History had a strange way of catching up with Adewale Akinnuoye-Agbaje, who wrote the autobiographical story that would eventually become the screenplay for his directorial debut, “Farming,” 16 years ago.
The improbable coming-of-age story of a British-Nigerian child who is fostered by a white working-class family and journeys from self-destruction to redemption will have its world premiere in the Discovery section of the Toronto Intl. Film Festival. “Farming” arrives as a growing push for greater onscreen representation of women and people of color ripples across film industries worldwide.
“The film happened when it was actually meant to in society,” said Akinnuoye-Agbaje. “Now we’re in a time when diverse voices have a platform. I think the film has been made at the right time…for a voice of this nature to be heard.”
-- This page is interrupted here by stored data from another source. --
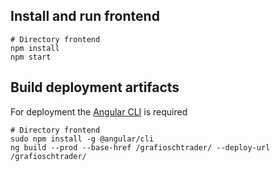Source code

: 
## Install and run frontend
```
# Directory frontend
npm install
npm start
```
## Build deployment artifacts
For deployment the [Angular CLI](//cli.angular.io/) is required
```
# Directory frontend
sudo npm install -g @angular/cli
ng build --prod --base-href /grafioschtrader/ --deploy-url /grafioschtrader/
```
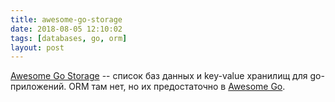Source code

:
```yaml
---
title: awesome-go-storage
date: 2018-08-05 12:10:02
tags: [databases, go, orm]
layout: post
---
```


[Awesome Go Storage](https://github.com/gostor/awesome-go-storage) -- список баз данных и key-value хранилищ для go-приложений. ORM там нет, но их предостаточно в [Awesome Go](https://github.com/avelino/awesome-go#orm).
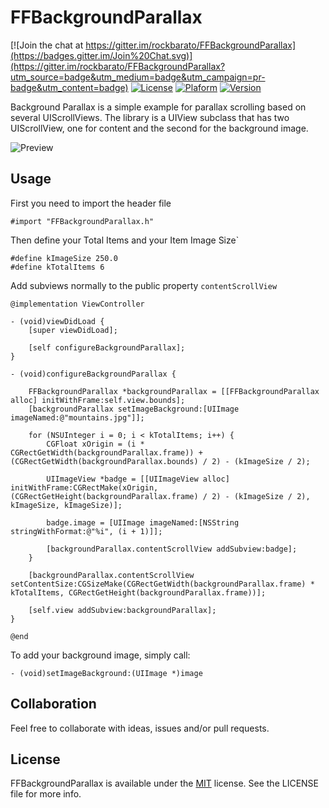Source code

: FFBackgroundParallax
====================
[![Join the chat at https://gitter.im/rockbarato/FFBackgroundParallax](https://badges.gitter.im/Join%20Chat.svg)](https://gitter.im/rockbarato/FFBackgroundParallax?utm_source=badge&utm_medium=badge&utm_campaign=pr-badge&utm_content=badge)
[![License](http://img.shields.io/badge/license-MIT-blue.svg)](http://opensource.org/licenses/MIT)
[![Plaform](https://img.shields.io/badge/Platform-iOS-lightgrey.svg)](https://github.com/rockbarato/FFBackgroundParallax)
[![Version](https://img.shields.io/badge/Version-1.1.0-ff69b4.svg)](https://github.com/rockbarato/FFBackgroundParallax)

Background Parallax is a simple example for parallax scrolling based on several UIScrollViews. The library is a UIView subclass that has two UIScrollView, one for content and the second for the background image.

![Preview](https://s3.amazonaws.com/f.cl.ly/items/2t3f2v1L0R1K3K0m012K/BackgroundParallax.gif)

## Usage

First you need to import the header file

```objc
#import "FFBackgroundParallax.h"
```

Then define your Total Items and your Item Image Size`

```objc
#define kImageSize 250.0
#define kTotalItems 6
```

Add subviews normally to the public property `contentScrollView`

```objc
@implementation ViewController

- (void)viewDidLoad {
	[super viewDidLoad];
	
	[self configureBackgroundParallax];
}

- (void)configureBackgroundParallax {
	
	FFBackgroundParallax *backgroundParallax = [[FFBackgroundParallax alloc] initWithFrame:self.view.bounds];
	[backgroundParallax setImageBackground:[UIImage imageNamed:@"mountains.jpg"]];
	
	for (NSUInteger i = 0; i < kTotalItems; i++) {
		CGFloat xOrigin = (i * CGRectGetWidth(backgroundParallax.frame)) + (CGRectGetWidth(backgroundParallax.bounds) / 2) - (kImageSize / 2);
		
		UIImageView *badge = [[UIImageView alloc] initWithFrame:CGRectMake(xOrigin, (CGRectGetHeight(backgroundParallax.frame) / 2) - (kImageSize / 2), kImageSize, kImageSize)];
		
		badge.image = [UIImage imageNamed:[NSString stringWithFormat:@"%i", (i + 1)]];
		
		[backgroundParallax.contentScrollView addSubview:badge];
	}
	
	[backgroundParallax.contentScrollView setContentSize:CGSizeMake(CGRectGetWidth(backgroundParallax.frame) * kTotalItems, CGRectGetHeight(backgroundParallax.frame))];
	
	[self.view addSubview:backgroundParallax];
}

@end
```

To add your background image, simply call:

```objc
- (void)setImageBackground:(UIImage *)image
```

## Collaboration

Feel free to collaborate with ideas, issues and/or pull requests.

## License
FFBackgroundParallax is available under the [MIT](http://opensource.org/licenses/MIT) license. See the LICENSE file for more info.
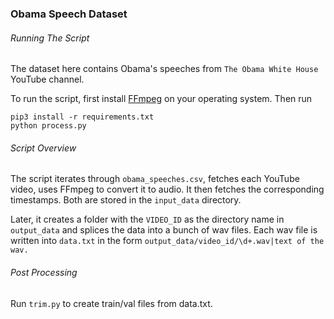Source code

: ### Obama Speech Dataset

###### Running The Script
The dataset here contains Obama's speeches from `The Obama White House` YouTube channel.

To run the script, first install [FFmpeg](ffmpeg.org) on your operating system. Then run

```
pip3 install -r requirements.txt
python process.py
```

###### Script Overview
The script iterates through `obama_speeches.csv`, fetches each YouTube video, uses FFmpeg to convert it to audio. It then fetches the corresponding timestamps. Both are stored in the `input_data` directory.

Later, it creates a folder with the `VIDEO_ID` as the directory name in `output_data` and splices the data into a bunch of wav files. Each wav file is written into `data.txt` in the form `output_data/video_id/\d+.wav|text of the wav.`

###### Post Processing
Run `trim.py` to create train/val files from data.txt.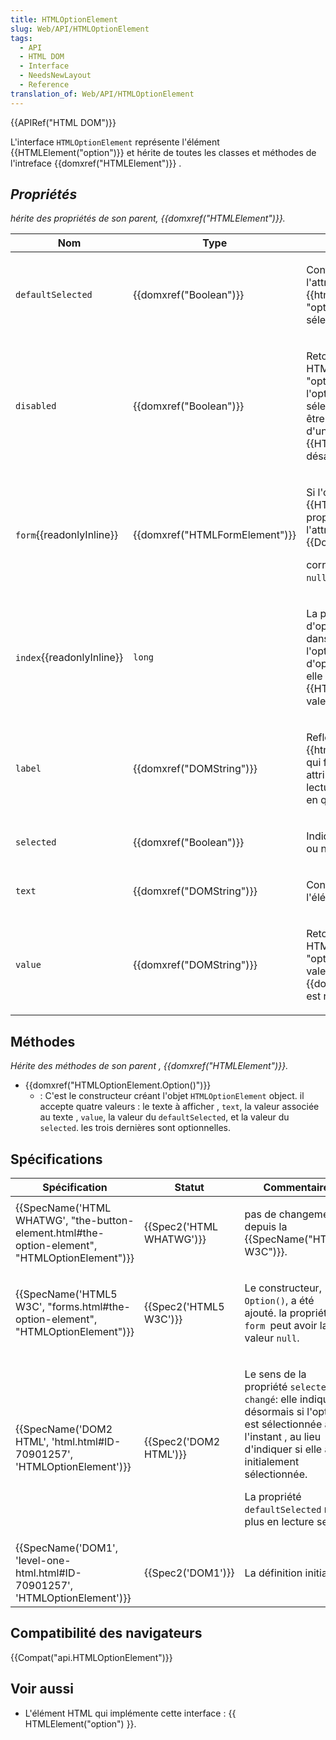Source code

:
 ```yaml
---
title: HTMLOptionElement
slug: Web/API/HTMLOptionElement
tags:
  - API
  - HTML DOM
  - Interface
  - NeedsNewLayout
  - Reference
translation_of: Web/API/HTMLOptionElement
---
```

{{APIRef("HTML DOM")}}

L'interface `HTMLOptionElement` représente l'élément {{HTMLElement("option")}} et hérite de toutes les classes et méthodes de l'intreface {{domxref("HTMLElement")}} .

## _Propriétés_

_hérite des propriétés de son parent, {{domxref("HTMLElement")}}._

<table class="standard-table">
  <thead>
    <tr>
      <th scope="col">Nom</th>
      <th scope="col">Type</th>
      <th scope="col">Description</th>
    </tr>
  </thead>
  <tbody>
    <tr>
      <td><code>defaultSelected</code></td>
      <td>{{domxref("Boolean")}}</td>
      <td>
        <p>
          Contient la valeur initiale de l'attribut HTML
          {{htmlattrxref("selected", "option")}} ,indiquant si
          l'option est sélectionnée par défaut ou non.
        </p>
      </td>
    </tr>
    <tr>
      <td><code>disabled</code></td>
      <td>{{domxref("Boolean")}}</td>
      <td>
        <p>
          Retourne la valeur de l'attribut HTML
          {{htmlattrxref("disabled", "option")}} , cet attribut
          indique que l'option ne peut pas être sélectionnée. Une option peut
          aussi être désactivée lorsqu'elle est fille d'un élément
          {{HTMLElement("optgroup")}} désactivé.
        </p>
      </td>
    </tr>
    <tr>
      <td><code>form</code>{{readonlyInline}}</td>
      <td>{{domxref("HTMLFormElement")}}</td>
      <td>
        <p>
          Si l'option est une fille d'un élément
          {{HTMLElement("select")}}, cette propriété à la même valeur que
          l'attribut <code>form</code> de l'objet
          {{DomXref("HTMLSelectElement")}}
        </p>
        <p>correspondant, sinon , sa valeur est <code>null</code>.</p>
      </td>
    </tr>
    <tr>
      <td><code>index</code>{{readonlyInline}}</td>
      <td><code>long</code></td>
      <td>
        <p>
          La position de l'option dans la liste d'options à laquelle elle
          appartient, dans un ordre arborescent. Si l'option ne fait pas partie
          d'une liste d'options , comme dans le cas où elle appartient à
          l'élément {{HTMLElement("datalist")}} sa valeur est 0.
        </p>
      </td>
    </tr>
    <tr>
      <td><code>label</code></td>
      <td>{{domxref("DOMString")}}</td>
      <td>
        <p>
          Reflète la valeur de l'attribut
          {{htmlattrxref("label", "option")}}, qui fourni un
          libellé à l'option. si cet attribut n'est pas spécifié, sa lecture
          retourne le text de l'élément en question.
        </p>
      </td>
    </tr>
    <tr>
      <td><code>selected</code></td>
      <td>{{domxref("Boolean")}}</td>
      <td><p>Indique si l'option est sélectionnée ou non .</p></td>
    </tr>
    <tr>
      <td><code>text</code></td>
      <td>{{domxref("DOMString")}}</td>
      <td><p>Contient le contenu texte de l'élément.</p></td>
    </tr>
    <tr>
      <td><code>value</code></td>
      <td>{{domxref("DOMString")}}</td>
      <td>
        <p>
          Retourne la valeur de l'attribut HTML
          {{htmlattrxref("value", "option")}}, s'il existe, sinon
          la valeur de la propriété {{domxref("Node.textContent")}} est
          retournée.
        </p>
      </td>
    </tr>
  </tbody>
</table>

## Méthodes

_Hérite des méthodes de son parent , {{domxref("HTMLElement")}}._

- {{domxref("HTMLOptionElement.Option()")}}
  - : C'est le constructeur créant l'objet `HTMLOptionElement` object. il accepte quatre valeurs : le texte à afficher , `text`, la valeur associée au texte , `value`, la valeur du `defaultSelected`, et la valeur du `selected`. les trois dernières sont optionnelles.

## Spécifications

<table class="standard-table">
  <thead>
    <tr>
      <th scope="col">Spécification</th>
      <th scope="col">Statut</th>
      <th scope="col">Commentaire</th>
    </tr>
  </thead>
  <tbody>
    <tr>
      <td>
        {{SpecName('HTML WHATWG', "the-button-element.html#the-option-element", "HTMLOptionElement")}}
      </td>
      <td>{{Spec2('HTML WHATWG')}}</td>
      <td>
        <p>pas de changement depuis la {{SpecName("HTML5 W3C")}}.</p>
      </td>
    </tr>
    <tr>
      <td>
        {{SpecName('HTML5 W3C', "forms.html#the-option-element", "HTMLOptionElement")}}
      </td>
      <td>{{Spec2('HTML5 W3C')}}</td>
      <td>
        <p>
          Le constructeur, <code>Option()</code>, a été ajouté. la propriété
          <code>form </code>peut avoir la valeur <code>null</code>.
        </p>
      </td>
    </tr>
    <tr>
      <td>
        {{SpecName('DOM2 HTML', 'html.html#ID-70901257', 'HTMLOptionElement')}}
      </td>
      <td>{{Spec2('DOM2 HTML')}}</td>
      <td>
        <p>
          Le sens de la propriété <code>selected a changé</code>: elle indique
          désormais si l'option est sélectionnée à l'instant , au lieu
          d'indiquer si elle a été initialement sélectionnée.
        </p>
        <p>
          La propriété <code>defaultSelected</code> n'est plus en lecture seule
        </p>
      </td>
    </tr>
    <tr>
      <td>
        {{SpecName('DOM1', 'level-one-html.html#ID-70901257', 'HTMLOptionElement')}}
      </td>
      <td>{{Spec2('DOM1')}}</td>
      <td>La définition initiale .</td>
    </tr>
  </tbody>
</table>

## Compatibilité des navigateurs

{{Compat("api.HTMLOptionElement")}}

## Voir aussi

- L'élément HTML qui implémente cette interface : {{ HTMLElement("option") }}.
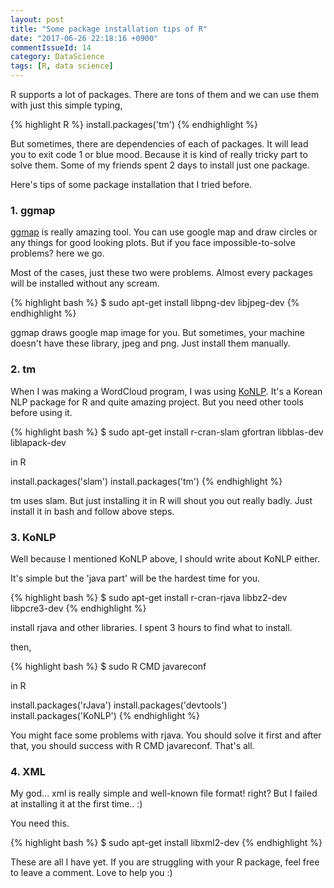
 ```yaml
---
layout: post
title: "Some package installation tips of R"
date: "2017-06-26 22:18:16 +0900"
commentIssueId: 14
category: DataScience
tags: [R, data science]
---
```


R supports a lot of packages. There are tons of them and we can use them with just this simple typing,

{% highlight R %}
install.packages('tm')
{% endhighlight %}

But sometimes, there are dependencies of each of packages. It will lead you to exit code 1 or blue mood. Because it is kind of really tricky part to solve them. Some of my friends spent 2 days to install just one package.

Here's tips of some package installation that I tried before.

<h3>1. ggmap</h3>

[ggmap](https://github.com/dkahle/ggmap) is really amazing tool. You can use google map and draw circles or any things for good looking plots. But if you face impossible-to-solve problems? here we go.

Most of the cases, just these two were problems. Almost every packages will be installed without any scream.

{% highlight bash %}
$ sudo apt-get install libpng-dev libjpeg-dev
{% endhighlight %}

ggmap draws google map image for you. But sometimes, your machine doesn't have these library, jpeg and png. Just install them manually.

<h3>2. tm</h3>

When I was making a WordCloud program, I was using [KoNLP](https://github.com/haven-jeon/KoNLP). It's a Korean NLP package for R and quite amazing project. But you need other tools before using it.

{% highlight bash %}
$ sudo apt-get install r-cran-slam gfortran libblas-dev liblapack-dev

in R

install.packages('slam')
install.packages('tm')
{% endhighlight %}

tm uses slam. But just installing it in R will shout you out really badly. Just install it in bash and follow above steps.

<h3>3. KoNLP</h3>

Well because I mentioned KoNLP above, I should write about KoNLP either.

It's simple but the 'java part' will be the hardest time for you.

{% highlight bash %}
$ sudo apt-get install r-cran-rjava libbz2-dev libpcre3-dev
{% endhighlight %}

install rjava and other libraries. I spent 3 hours to find what to install.

then,

{% highlight bash %}
$ sudo R CMD javareconf

in R

install.packages('rJava')
install.packages('devtools')
install.packages('KoNLP')
{% endhighlight %}

You might face some problems with rjava. You should solve it first and after that, you should success with R CMD javareconf. That's all.

<h3>4. XML</h3>

My god... xml is really simple and well-known file format! right? But I failed at installing it at the first time.. :)

You need this.

{% highlight bash %}
$ sudo apt-get install libxml2-dev
{% endhighlight %}

These are all I have yet. If you are struggling with your R package, feel free to leave a comment. Love to help you :)
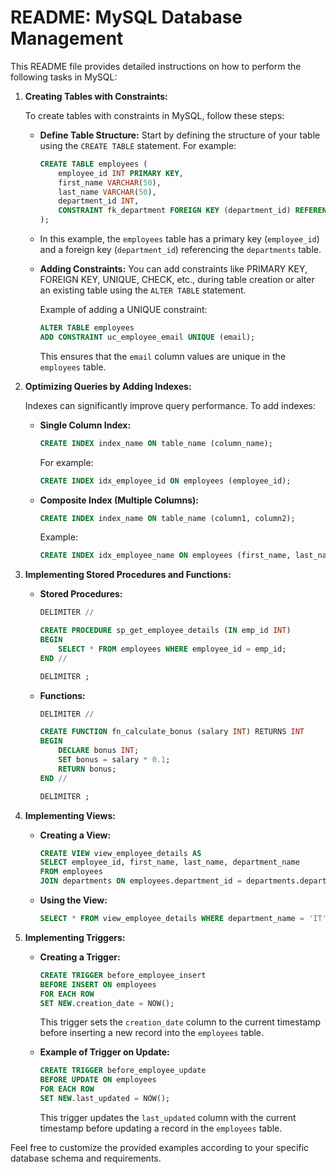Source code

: # README: MySQL Database Management

This README file provides detailed instructions on how to perform the following tasks in MySQL:

1. **Creating Tables with Constraints:**

   To create tables with constraints in MySQL, follow these steps:

   - **Define Table Structure:**
     Start by defining the structure of your table using the `CREATE TABLE` statement. For example:
     ```sql
     CREATE TABLE employees (
         employee_id INT PRIMARY KEY,
         first_name VARCHAR(50),
         last_name VARCHAR(50),
         department_id INT,
         CONSTRAINT fk_department FOREIGN KEY (department_id) REFERENCES departments(department_id)
     );
     ```
   - In this example, the `employees` table has a primary key (`employee_id`) and a foreign key (`department_id`) referencing the `departments` table.

   - **Adding Constraints:**
     You can add constraints like PRIMARY KEY, FOREIGN KEY, UNIQUE, CHECK, etc., during table creation or alter an existing table using the `ALTER TABLE` statement.

     Example of adding a UNIQUE constraint:
     ```sql
     ALTER TABLE employees
     ADD CONSTRAINT uc_employee_email UNIQUE (email);
     ```
     This ensures that the `email` column values are unique in the `employees` table.

2. **Optimizing Queries by Adding Indexes:**

   Indexes can significantly improve query performance. To add indexes:

   - **Single Column Index:**
     ```sql
     CREATE INDEX index_name ON table_name (column_name);
     ```
     For example:
     ```sql
     CREATE INDEX idx_employee_id ON employees (employee_id);
     ```
   - **Composite Index (Multiple Columns):**
     ```sql
     CREATE INDEX index_name ON table_name (column1, column2);
     ```
     Example:
     ```sql
     CREATE INDEX idx_employee_name ON employees (first_name, last_name);
     ```

3. **Implementing Stored Procedures and Functions:**

   - **Stored Procedures:**
     ```sql
     DELIMITER //

     CREATE PROCEDURE sp_get_employee_details (IN emp_id INT)
     BEGIN
         SELECT * FROM employees WHERE employee_id = emp_id;
     END //

     DELIMITER ;
     ```
   - **Functions:**
     ```sql
     DELIMITER //

     CREATE FUNCTION fn_calculate_bonus (salary INT) RETURNS INT
     BEGIN
         DECLARE bonus INT;
         SET bonus = salary * 0.1;
         RETURN bonus;
     END //

     DELIMITER ;
     ```

4. **Implementing Views:**

   - **Creating a View:**
     ```sql
     CREATE VIEW view_employee_details AS
     SELECT employee_id, first_name, last_name, department_name
     FROM employees
     JOIN departments ON employees.department_id = departments.department_id;
     ```

   - **Using the View:**
     ```sql
     SELECT * FROM view_employee_details WHERE department_name = 'IT';
     ```

5. **Implementing Triggers:**

   - **Creating a Trigger:**
     ```sql
     CREATE TRIGGER before_employee_insert
     BEFORE INSERT ON employees
     FOR EACH ROW
     SET NEW.creation_date = NOW();
     ```
     This trigger sets the `creation_date` column to the current timestamp before inserting a new record into the `employees` table.

   - **Example of Trigger on Update:**
     ```sql
     CREATE TRIGGER before_employee_update
     BEFORE UPDATE ON employees
     FOR EACH ROW
     SET NEW.last_updated = NOW();
     ```
     This trigger updates the `last_updated` column with the current timestamp before updating a record in the `employees` table.

Feel free to customize the provided examples according to your specific database schema and requirements.
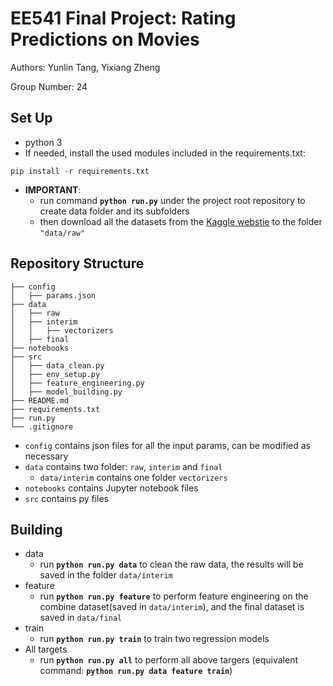# EE541 Final Project:  Rating Predictions on Movies
Authors: Yunlin Tang, Yixiang Zheng

Group Number: 24

## Set Up
- python 3
- If needed, install the used modules included in the requirements.txt:
```
pip install -r requirements.txt
```
- **IMPORTANT**:
  - run command **`python run.py`** under the project root repository to create data folder and its subfolders
  - then download all the datasets from the [Kaggle webstie](https://www.kaggle.com/datasets/rounakbanik/the-movies-dataset?select=ratings_small.csv) to the folder `"data/raw"`


## Repository Structure
```
├── config
│   ├── params.json
├── data
│   ├── raw
│   ├── interim
│   │   ├── vectorizers
│   ├── final
├── notebooks
├── src
│   ├── data_clean.py
│   ├── env_setup.py
│   ├── feature_engineering.py
│   ├── model_building.py
├── README.md
├── requirements.txt
├── run.py
└── .gitignore
```

- `config` contains json files for all the input params, can be modified as necessary
- `data` contains two folder: `raw`, `interim` and `final`
  - `data/interim` contains one folder `vectorizers`
- `notebooks` contains Jupyter notebook files
- `src` contains py files


## Building
- data
  - run **`python run.py data`** to clean the raw data, the results will be saved in the folder `data/interim`
- feature
  - run **`python run.py feature`** to perform feature engineering on the combine dataset(saved in `data/interim`), and the final dataset is saved in `data/final`
- train
  - run **`python run.py train`** to train two regression models
- All targets
  - run **`python run.py all`** to perform all above targers (equivalent command: **`python run.py data feature train`**)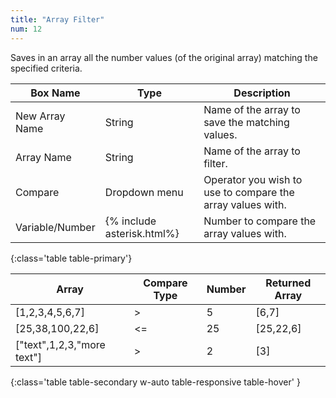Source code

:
 ```yaml
---
title: "Array Filter"
num: 12
---
```


Saves in an array all the number values (of the original array) matching the specified criteria.

| Box Name | Type | Description | 
|-------|--------|--------
New Array Name | String | Name of the array to save the matching values.
Array Name | String | Name of the array to filter.
Compare | Dropdown menu | Operator you wish to use to compare the array values with.
Variable/Number | {% include asterisk.html%} | Number to compare the array values with.
{:class='table table-primary'}

| Array | Compare Type | Number |  Returned Array | 
|-------|--------|--------|--------|
|[1,2,3,4,5,6,7]|>|5|[6,7]|
|[25,38,100,22,6]|<=|25|[25,22,6]|
|["text",1,2,3,"more text"]|>|2|[3]|
{:class='table table-secondary w-auto table-responsive table-hover' }

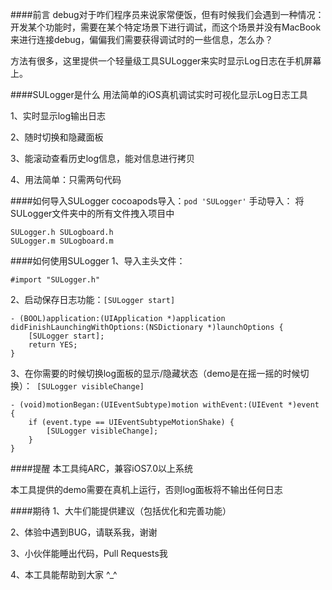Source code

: ####前言
debug对于咋们程序员来说家常便饭，但有时候我们会遇到一种情况：开发某个功能时，需要在某个特定场景下进行调试，而这个场景并没有MacBook来进行连接debug，偏偏我们需要获得调试时的一些信息，怎么办？

方法有很多，这里提供一个轻量级工具SULogger来实时显示Log日志在手机屏幕上。



####SULogger是什么
用法简单的iOS真机调试实时可视化显示Log日志工具

1、实时显示log输出日志

2、随时切换和隐藏面板

3、能滚动查看历史log信息，能对信息进行拷贝

4、用法简单：只需两句代码




####如何导入SULogger
cocoapods导入：```pod 'SULogger'```
手动导入：
将SULogger文件夹中的所有文件拽入项目中
```
SULogger.h SULogboard.h
SULogger.m SULogboard.m
```

####如何使用SULogger
1、导入主头文件：
```
#import "SULogger.h"
```
2、启动保存日志功能：```[SULogger start]```
```
- (BOOL)application:(UIApplication *)application didFinishLaunchingWithOptions:(NSDictionary *)launchOptions {
    [SULogger start];
    return YES;
}
```
3、在你需要的时候切换log面板的显示/隐藏状态（demo是在摇一摇的时候切换）：``` [SULogger visibleChange]```
```
- (void)motionBegan:(UIEventSubtype)motion withEvent:(UIEvent *)event {
    if (event.type == UIEventSubtypeMotionShake) {
        [SULogger visibleChange];
    }
}
```



####提醒
本工具纯ARC，兼容iOS7.0以上系统

本工具提供的demo需要在真机上运行，否则log面板将不输出任何日志




####期待
1、大牛们能提供建议（包括优化和完善功能）

2、体验中遇到BUG，请联系我，谢谢

3、小伙伴能睡出代码，Pull Requests我

4、本工具能帮助到大家 ^_^
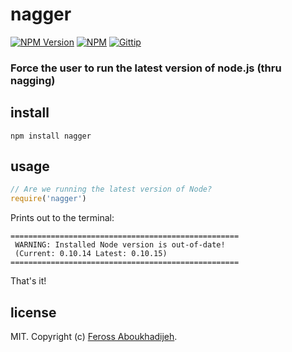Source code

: # nagger
[![NPM Version](http://img.shields.io/npm/v/nagger.png)](https://npmjs.org/package/nagger)
[![NPM](http://img.shields.io/npm/dm/nagger.png)](https://npmjs.org/package/nagger)
[![Gittip](http://img.shields.io/gittip/feross.png)](https://www.gittip.com/feross/)

### Force the user to run the latest version of node.js (thru nagging)

## install

```
npm install nagger
```

## usage

```js
// Are we running the latest version of Node?
require('nagger')
```

Prints out to the terminal:

```
===================================================
 WARNING: Installed Node version is out-of-date!
 (Current: 0.10.14 Latest: 0.10.15)
===================================================
```

That's it!

## license

MIT. Copyright (c) [Feross Aboukhadijeh](http://feross.org).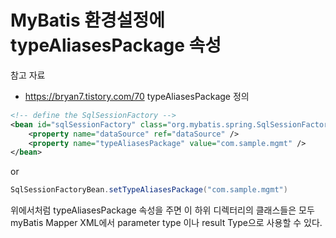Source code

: # MyBatis 환경설정에 typeAliasesPackage 속성

참고 자료
- https://bryan7.tistory.com/70 typeAliasesPackage 정의

```xml
<!-- define the SqlSessionFactory -->
<bean id="sqlSessionFactory" class="org.mybatis.spring.SqlSessionFactoryBean">
    <property name="dataSource" ref="dataSource" />
    <property name="typeAliasesPackage" value="com.sample.mgmt" />
</bean>
```
or 
```java
SqlSessionFactoryBean.setTypeAliasesPackage("com.sample.mgmt")
```

위에서처럼 typeAliasesPackage 속성을 주면 이 하위 디렉터리의 클래스들은 
모두 myBatis Mapper XML에서 parameter type 이나 result Type으로 사용할 수 있다.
Starring Kate Beckinsale, Gugu Mbatha-Raw, and Damson Idris – star of John Singleton’s FX drama “Snowfall” – “Farming” begins in the 1960s, when thousands of Nigerian children were “farmed out” to white families in the hopes of giving them a better life. Pic follows Enitan’s turbulent upbringing, whose path from sensitive child (Zephan Amissah) to self-hating, rebellious teen (Idris) eventually makes him an unlikely cohort of a violent skinhead gang.
Akinnuoye-Agbaje said his script, which was developed in the Sundance Film Institute, stemmed from “the cathartic need to expunge this experience that I endured as a child….The project was born out of a need for me to be able to sleep at night.”
“Farming” sheds light on a little-known chapter in U.K. history, set against a backdrop of racism and xenophobia directed toward black immigrants. Decades later those problems are again roiling post-Brexit Britain. The director says the issue has never been fully addressed.
“I’m hoping that what this film does is really create an opportunity for us as a people, but also as a nation, to reevaluate its relationship with its black immigrant population,” Akinnuoye-Agbaje said.
Producer Michael London was onboard “Farming” more than a decade ago and led the search for a U.K. partner, but when recession hit the industry, they lost a major investor. The project was stuck in limbo. “Those were different times, when black males and females weren’t regularly at the helm of films as directors,” said Akinnuoye-Agbaje. “There were a lot of hurdles to overcome.”
It wasn’t until the autumn of 2016 that the duo met Francois Ivernel of Montebello Prods., who was enthusiastic about the film. Production was greenlit just months later, and principal photography wrapped in five weeks. “You can take 16 years to make a project, but the moment it kicks off momentum, it’s almost breathtakingly fast,” said Akinnuoye-Agbaje. “The good thing is we had 16 years to be acquainted with the material. We were ready.”
It’s the kind of Hollywood ending that would have once seemed impossible. Akinnuoye-Agbaje ultimately sees both his life and film as “a story of hope, and triumph over adversity, of how a young black man can overcome a system.” He added: “Never have we needed that more so than now.”